Em primeiro lugar, é importante salientar que a propaganda de remédios banaliza o uso irresponsável desse recurso. Segundo a Associação da Indústria Farmacêutica de Pesquisa, o Brasil é o sexto mercado de medicamentos no mundo. Logo, nota-se o interesse em realizar propagandas alienantes de cunho consumista. Contexto fortalecido no ambiente virtual, no qual é vendida uma imagem de praticidade frente as tormentas do cotidiano. Porquanto, esse ramo precisa de forte regulação.
Além disso, cabe ao consumidor alertar-se sobre os efeitos colaterais do uso indiscriminado de fármacos. De acordo com o Instituto de Ciência Tecnologia e Cultura, entre os jovens brasileiros de 16 a 24 anos 90,1% fazem uso da automedicação, muito pelo imediatismo em não esperar pela saúde pública, que se apresenta ineficiente. Outrossim, existe recomendação legal em casos simples; o exagero que é condenado. Assim, as consequências constituem-se em um caso de saúde pública.
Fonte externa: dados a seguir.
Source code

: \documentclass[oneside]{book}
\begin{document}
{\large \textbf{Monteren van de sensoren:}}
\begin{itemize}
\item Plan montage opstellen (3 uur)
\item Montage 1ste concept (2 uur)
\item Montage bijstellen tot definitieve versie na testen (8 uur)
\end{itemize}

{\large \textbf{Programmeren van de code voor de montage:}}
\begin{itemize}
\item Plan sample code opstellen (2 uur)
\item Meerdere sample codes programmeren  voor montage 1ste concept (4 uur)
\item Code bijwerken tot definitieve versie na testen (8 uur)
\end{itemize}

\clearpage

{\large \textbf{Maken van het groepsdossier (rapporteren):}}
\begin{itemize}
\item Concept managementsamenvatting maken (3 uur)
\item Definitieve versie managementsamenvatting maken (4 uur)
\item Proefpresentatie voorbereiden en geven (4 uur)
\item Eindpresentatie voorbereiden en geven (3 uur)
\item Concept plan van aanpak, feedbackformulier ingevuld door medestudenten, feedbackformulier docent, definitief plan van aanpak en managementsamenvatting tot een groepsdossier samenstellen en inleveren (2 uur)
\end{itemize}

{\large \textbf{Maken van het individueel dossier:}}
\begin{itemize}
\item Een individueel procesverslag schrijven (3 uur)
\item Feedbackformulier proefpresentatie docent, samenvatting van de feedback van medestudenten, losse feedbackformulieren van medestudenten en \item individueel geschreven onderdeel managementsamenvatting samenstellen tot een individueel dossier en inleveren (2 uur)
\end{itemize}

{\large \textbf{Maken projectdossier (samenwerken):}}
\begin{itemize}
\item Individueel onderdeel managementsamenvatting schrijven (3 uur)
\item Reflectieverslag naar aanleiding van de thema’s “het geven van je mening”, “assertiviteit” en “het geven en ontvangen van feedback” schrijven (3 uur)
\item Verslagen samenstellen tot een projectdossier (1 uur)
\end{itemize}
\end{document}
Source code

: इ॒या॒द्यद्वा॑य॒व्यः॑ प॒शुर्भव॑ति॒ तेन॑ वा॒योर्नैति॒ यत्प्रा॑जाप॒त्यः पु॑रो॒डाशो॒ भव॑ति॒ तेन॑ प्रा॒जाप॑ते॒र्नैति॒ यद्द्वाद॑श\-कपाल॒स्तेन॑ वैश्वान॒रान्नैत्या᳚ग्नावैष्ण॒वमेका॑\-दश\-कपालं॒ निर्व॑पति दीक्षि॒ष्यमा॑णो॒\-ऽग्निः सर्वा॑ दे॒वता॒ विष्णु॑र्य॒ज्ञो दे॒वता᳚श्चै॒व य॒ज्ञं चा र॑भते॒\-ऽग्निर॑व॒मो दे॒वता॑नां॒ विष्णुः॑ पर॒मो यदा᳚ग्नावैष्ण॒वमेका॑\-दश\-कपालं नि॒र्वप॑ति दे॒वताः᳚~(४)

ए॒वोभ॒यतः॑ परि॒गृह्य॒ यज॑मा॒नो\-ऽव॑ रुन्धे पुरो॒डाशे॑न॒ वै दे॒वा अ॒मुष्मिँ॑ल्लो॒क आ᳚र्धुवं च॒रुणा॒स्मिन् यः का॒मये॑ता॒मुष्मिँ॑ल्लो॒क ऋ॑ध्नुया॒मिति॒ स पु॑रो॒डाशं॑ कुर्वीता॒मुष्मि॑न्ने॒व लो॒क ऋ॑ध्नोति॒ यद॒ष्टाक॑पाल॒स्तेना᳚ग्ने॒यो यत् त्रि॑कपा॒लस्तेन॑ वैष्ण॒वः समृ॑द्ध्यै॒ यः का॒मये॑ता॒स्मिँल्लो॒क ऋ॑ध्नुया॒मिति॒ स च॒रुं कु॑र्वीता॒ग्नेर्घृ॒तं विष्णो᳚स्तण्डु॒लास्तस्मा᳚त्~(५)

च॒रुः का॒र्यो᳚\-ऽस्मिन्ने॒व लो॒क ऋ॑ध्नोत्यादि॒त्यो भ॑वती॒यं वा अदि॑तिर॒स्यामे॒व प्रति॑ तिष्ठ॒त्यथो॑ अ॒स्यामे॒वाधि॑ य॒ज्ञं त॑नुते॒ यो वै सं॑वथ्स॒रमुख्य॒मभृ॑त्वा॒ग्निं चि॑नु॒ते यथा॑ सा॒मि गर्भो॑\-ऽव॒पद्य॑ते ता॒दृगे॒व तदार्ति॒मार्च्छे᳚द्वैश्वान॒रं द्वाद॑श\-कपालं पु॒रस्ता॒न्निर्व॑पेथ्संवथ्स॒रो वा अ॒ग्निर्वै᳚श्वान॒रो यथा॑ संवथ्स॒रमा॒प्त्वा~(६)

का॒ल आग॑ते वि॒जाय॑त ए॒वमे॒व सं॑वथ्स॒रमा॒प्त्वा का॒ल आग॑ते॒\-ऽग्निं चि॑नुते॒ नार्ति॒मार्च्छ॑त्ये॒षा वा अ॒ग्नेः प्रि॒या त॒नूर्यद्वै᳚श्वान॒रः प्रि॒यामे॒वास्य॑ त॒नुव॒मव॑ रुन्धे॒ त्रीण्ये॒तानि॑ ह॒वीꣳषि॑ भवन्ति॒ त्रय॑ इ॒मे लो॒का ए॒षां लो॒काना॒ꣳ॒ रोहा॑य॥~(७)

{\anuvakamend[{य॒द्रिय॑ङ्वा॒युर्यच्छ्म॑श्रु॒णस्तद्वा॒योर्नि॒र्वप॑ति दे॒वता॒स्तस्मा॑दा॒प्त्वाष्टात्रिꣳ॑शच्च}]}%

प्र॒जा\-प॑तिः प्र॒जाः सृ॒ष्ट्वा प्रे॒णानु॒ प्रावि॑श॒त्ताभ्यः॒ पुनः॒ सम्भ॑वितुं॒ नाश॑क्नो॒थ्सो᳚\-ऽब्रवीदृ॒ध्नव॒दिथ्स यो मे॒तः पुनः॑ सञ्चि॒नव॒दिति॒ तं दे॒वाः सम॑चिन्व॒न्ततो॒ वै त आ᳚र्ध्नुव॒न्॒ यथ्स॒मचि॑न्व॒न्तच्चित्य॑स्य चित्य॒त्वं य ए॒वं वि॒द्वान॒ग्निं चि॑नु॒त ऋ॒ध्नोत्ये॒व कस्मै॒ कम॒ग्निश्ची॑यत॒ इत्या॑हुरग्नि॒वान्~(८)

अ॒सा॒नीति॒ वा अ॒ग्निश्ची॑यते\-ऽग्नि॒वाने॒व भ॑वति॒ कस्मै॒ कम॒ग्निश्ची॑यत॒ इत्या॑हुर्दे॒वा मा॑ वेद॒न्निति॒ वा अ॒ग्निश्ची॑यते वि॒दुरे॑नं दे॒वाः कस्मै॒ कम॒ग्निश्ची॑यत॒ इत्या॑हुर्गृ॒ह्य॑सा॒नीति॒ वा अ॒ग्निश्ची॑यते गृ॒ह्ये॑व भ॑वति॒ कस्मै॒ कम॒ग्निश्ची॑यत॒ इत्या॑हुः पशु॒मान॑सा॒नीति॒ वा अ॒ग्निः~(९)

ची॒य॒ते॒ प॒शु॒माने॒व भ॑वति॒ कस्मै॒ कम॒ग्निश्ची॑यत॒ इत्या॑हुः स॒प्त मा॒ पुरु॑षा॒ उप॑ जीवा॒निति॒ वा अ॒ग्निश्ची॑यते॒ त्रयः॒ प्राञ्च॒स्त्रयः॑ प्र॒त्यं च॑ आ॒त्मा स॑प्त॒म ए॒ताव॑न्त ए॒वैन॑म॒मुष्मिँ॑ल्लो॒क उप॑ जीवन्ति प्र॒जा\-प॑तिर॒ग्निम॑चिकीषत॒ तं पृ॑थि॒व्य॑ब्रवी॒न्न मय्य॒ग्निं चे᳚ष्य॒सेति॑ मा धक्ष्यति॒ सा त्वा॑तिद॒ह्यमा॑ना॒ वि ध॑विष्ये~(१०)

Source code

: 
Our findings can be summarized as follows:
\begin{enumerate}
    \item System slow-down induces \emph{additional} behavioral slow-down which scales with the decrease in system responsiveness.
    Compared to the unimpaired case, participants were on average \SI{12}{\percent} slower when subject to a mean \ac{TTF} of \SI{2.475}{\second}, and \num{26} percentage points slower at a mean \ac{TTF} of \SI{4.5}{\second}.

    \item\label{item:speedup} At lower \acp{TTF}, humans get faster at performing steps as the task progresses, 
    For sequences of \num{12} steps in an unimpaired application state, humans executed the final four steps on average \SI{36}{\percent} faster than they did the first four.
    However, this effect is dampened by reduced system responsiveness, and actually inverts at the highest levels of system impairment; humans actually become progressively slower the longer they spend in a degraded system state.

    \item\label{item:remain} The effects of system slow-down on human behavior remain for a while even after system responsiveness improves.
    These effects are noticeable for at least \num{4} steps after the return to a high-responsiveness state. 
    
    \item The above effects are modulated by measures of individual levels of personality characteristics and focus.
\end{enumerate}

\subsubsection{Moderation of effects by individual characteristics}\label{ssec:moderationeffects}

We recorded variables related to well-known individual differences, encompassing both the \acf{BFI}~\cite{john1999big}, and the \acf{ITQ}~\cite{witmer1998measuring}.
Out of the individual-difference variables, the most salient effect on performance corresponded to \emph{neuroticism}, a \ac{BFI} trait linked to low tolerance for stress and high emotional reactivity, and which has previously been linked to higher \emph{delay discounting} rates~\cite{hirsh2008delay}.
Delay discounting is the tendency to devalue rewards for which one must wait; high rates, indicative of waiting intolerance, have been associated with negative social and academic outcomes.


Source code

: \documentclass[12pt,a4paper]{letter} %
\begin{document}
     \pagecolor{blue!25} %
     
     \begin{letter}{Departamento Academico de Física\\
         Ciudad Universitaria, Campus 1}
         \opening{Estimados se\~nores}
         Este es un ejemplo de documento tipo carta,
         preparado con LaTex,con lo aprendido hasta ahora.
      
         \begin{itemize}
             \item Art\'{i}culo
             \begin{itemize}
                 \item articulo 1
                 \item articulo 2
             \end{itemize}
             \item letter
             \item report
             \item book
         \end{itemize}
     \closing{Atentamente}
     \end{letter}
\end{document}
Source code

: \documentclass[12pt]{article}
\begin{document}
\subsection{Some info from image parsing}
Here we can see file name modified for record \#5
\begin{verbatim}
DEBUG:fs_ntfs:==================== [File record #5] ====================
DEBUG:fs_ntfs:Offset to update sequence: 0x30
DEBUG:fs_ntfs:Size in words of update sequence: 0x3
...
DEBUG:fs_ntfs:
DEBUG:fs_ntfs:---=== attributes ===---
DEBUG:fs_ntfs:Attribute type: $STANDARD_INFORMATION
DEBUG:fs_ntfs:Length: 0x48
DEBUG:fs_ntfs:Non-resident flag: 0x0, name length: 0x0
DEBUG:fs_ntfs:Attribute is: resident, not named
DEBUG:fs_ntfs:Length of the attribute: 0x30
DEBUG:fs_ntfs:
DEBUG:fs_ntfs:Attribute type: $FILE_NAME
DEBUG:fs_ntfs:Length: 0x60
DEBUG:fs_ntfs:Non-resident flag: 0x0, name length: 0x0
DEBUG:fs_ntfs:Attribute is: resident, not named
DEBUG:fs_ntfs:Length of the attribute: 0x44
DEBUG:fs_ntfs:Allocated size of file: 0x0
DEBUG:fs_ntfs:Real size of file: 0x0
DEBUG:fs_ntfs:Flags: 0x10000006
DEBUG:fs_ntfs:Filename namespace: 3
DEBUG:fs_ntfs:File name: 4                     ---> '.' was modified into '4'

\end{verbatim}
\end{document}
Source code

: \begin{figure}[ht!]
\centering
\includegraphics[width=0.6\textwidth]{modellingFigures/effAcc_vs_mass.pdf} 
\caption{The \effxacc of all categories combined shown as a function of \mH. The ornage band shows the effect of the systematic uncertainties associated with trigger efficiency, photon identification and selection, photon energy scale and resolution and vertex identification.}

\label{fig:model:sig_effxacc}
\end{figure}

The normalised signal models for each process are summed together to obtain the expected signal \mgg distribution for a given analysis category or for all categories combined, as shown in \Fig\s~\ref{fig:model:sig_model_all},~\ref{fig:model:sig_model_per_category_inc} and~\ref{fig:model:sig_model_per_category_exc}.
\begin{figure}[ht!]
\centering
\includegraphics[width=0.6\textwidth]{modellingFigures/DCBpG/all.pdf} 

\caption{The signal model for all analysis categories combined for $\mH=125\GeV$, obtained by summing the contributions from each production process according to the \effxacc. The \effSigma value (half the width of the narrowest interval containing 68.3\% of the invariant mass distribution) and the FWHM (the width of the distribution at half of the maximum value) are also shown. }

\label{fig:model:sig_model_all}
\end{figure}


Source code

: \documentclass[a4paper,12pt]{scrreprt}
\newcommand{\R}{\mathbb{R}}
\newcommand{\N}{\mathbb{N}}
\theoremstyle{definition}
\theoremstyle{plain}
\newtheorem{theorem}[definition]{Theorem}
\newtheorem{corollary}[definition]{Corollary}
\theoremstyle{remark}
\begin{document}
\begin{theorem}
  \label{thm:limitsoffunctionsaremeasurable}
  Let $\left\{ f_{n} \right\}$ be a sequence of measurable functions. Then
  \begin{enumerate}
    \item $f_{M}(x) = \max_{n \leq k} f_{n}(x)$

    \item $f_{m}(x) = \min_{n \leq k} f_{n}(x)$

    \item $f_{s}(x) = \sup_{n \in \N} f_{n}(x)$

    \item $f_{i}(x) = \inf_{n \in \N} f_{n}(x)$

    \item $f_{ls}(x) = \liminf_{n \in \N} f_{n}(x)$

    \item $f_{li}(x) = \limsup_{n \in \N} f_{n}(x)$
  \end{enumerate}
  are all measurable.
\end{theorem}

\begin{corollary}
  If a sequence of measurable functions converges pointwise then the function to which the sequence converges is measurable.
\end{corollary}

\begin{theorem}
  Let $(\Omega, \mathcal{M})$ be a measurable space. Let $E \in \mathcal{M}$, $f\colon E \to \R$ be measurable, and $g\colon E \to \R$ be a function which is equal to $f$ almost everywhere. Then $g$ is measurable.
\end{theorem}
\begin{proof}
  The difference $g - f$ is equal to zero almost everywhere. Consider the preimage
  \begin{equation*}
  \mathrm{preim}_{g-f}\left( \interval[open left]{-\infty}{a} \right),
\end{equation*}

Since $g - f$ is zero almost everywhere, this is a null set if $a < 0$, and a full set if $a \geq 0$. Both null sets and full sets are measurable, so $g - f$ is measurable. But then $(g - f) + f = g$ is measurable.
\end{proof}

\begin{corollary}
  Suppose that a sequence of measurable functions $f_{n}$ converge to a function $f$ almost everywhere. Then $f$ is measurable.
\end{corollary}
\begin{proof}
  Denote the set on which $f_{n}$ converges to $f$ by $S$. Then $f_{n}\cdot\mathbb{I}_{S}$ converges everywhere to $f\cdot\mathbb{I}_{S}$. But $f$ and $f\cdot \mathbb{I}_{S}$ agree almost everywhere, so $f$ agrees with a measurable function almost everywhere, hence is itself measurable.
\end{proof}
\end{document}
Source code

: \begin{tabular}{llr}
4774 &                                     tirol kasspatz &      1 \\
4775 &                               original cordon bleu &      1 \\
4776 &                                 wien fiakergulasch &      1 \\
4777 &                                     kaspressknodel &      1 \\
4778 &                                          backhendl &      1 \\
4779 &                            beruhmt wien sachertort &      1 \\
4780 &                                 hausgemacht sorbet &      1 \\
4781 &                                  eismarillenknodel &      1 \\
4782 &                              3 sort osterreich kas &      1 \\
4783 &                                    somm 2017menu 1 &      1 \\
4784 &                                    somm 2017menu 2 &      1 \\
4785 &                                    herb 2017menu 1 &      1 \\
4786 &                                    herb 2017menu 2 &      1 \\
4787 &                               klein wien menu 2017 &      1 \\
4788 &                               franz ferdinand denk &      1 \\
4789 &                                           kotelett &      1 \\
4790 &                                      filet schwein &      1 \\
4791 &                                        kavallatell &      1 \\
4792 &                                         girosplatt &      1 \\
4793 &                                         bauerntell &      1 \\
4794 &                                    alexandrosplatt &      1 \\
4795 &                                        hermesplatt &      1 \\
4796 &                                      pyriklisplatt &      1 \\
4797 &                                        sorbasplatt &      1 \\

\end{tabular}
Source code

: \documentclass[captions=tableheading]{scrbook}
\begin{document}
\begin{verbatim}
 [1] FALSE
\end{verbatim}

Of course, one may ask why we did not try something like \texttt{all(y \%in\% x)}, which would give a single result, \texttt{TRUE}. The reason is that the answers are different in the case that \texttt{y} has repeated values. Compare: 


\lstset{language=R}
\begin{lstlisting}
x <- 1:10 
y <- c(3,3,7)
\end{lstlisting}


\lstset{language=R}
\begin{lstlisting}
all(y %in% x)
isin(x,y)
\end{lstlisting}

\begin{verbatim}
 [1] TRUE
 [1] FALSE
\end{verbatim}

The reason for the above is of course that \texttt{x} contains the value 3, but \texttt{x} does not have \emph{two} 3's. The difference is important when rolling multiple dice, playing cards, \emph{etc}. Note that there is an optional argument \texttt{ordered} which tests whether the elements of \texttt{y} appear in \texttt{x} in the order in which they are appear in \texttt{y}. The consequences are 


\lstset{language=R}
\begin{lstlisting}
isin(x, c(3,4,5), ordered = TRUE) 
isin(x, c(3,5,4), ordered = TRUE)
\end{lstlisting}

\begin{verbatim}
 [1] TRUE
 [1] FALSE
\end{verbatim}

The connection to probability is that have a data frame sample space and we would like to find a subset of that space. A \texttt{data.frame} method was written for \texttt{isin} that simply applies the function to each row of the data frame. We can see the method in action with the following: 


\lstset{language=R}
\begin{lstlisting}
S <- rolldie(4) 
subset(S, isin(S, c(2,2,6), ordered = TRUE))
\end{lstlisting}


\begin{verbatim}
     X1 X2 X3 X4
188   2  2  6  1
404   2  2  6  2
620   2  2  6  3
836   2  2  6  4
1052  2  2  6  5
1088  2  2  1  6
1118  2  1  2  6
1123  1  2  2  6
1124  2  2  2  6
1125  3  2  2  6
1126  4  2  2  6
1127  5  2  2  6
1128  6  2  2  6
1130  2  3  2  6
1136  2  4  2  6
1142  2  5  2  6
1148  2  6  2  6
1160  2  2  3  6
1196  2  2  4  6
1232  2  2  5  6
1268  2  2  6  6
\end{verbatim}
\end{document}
Em suma, é interessante defender o autocontrole e a obediência ao tratamento médico, pois a automedicação pode ser desastrosa. Portanto, cabe ao Ministério da Saúde, por meio de agentes fiscalizadores, punir o teor trivial das propagandas de remédios, em caso de persistência aplicar multas mais severas, a fim de influenciar positivamente na conduta da sociedade. Como também, desenvolver campanhas televisivas para informar a população que nos casos mais simples é recomendável consultar um farmacêutico. Desse modo, atenuar-se-á, em médio e longo prazo, o impacto nocivo dessa problemática.